As my son gets to be an older, more independent teen, my fear also seems to be getting worse. Or is it really just that the bellies are everywhere I turn this spring? Curse the nice weather! I look up on the train, belly in the seat across. Walk from the station to work, three of them are bearing down on me. The third one is even more frightening—she’s pushing a stroller with a kid already in it just ahead of the belly. Dear, god in heaven, have mercy! A walk at lunch reveals the same. I was lulled into a false sense of security when I walked by the river after work, and was blissfully accosted by leagues of runners, all of them non-gestating. But then I rounded the curve in the path and saw the belly and her partner talking to another pair, post-belly, with their offspring in a stroller. I nearly jumped into the river to keep from getting pregnancy cooties.
I don’t have anything against pregnant woman, as I was one myself, and procreation is generally the way to go from an evolutionary point of view. It’s more like I have an irrational fear that I will catch it from them if I get too close. This happened once before when my son was only about three and three women in my office got pregnant, one after the other. In an office of only 25 people, it was kind of alarming, and those of us who weren’t pregnant nervously joked that there must be something in the water. I switched to bottled beverages. I knew I was a prime target for a second child, and I had my hands and heart full with one, so I didn’t need any extra risk, thank you very much.
And the truth is I am the kind of person who would also have been fine not having a kid. I’m glad I did, just as long as you don’t ask me about the baby and toddler years, or when my teen hasn’t taken out the trash….again. I have no nostalgia for the pregnancy—five months of fighting nausea with my only weapon: eating and ultimately hating every cracker known to mankind. Meanwhile the pregnancy books mocked me with their grossly small and unfair estimates of how much weight I should be gaining and when. Those books ain’t for women who are nauseous morning, noon, and night—“morning” sickness, my ass. You eat to keep the feeling of puking at bay and then you gain 30 pounds out of the gate. I looked for the pregnancy book to validate that little fun fact for me, but I couldn’t find it.

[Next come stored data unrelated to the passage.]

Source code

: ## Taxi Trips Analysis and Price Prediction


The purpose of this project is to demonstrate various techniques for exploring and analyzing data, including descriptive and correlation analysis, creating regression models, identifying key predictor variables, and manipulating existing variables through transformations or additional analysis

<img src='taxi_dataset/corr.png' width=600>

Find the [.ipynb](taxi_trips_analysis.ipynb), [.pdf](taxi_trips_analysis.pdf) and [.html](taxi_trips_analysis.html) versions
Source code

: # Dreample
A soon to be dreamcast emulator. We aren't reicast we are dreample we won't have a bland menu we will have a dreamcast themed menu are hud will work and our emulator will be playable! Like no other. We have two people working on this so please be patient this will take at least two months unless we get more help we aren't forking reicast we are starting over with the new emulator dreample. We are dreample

But it’s more than the pregnant bellies that terrify me. They remind me of the countless stories of the “oops” baby women have later in life. Although I imagine you can only have an “oops” baby if you’re not as phobic as I am. But still, it’s the proximity and the idea. Here I am, happily post-divorced, and on metaphorical Boylston Street in the Boston Marathon. I can see the finish line, where my offspring will head to college and find life at-large way more interesting than at home. And I can do all kinds of interesting things beyond ensuring my kid is interesting. And cue a … baby? Sleepless nights, spit up as a permanent accessory, and the cuteness that can kill.
And that’s the thing, isn’t it. Mother nature knew babies can be a royal pain in the ass, so she made them like crack or meth. The highs and lows are insane. One minute they are wailing as if you are trying to murder them and the next minute they smile and giggle and you’d do anything for them, including accessorize with spit up and not sleep.
I prefer my no-talking, easy-going, game-playing teen, thanks very much. So, pregnant women of Boston, don’t taking it personally if I dodge you or move away. I’m just embracing my tokophobia and saying no to pregnancy.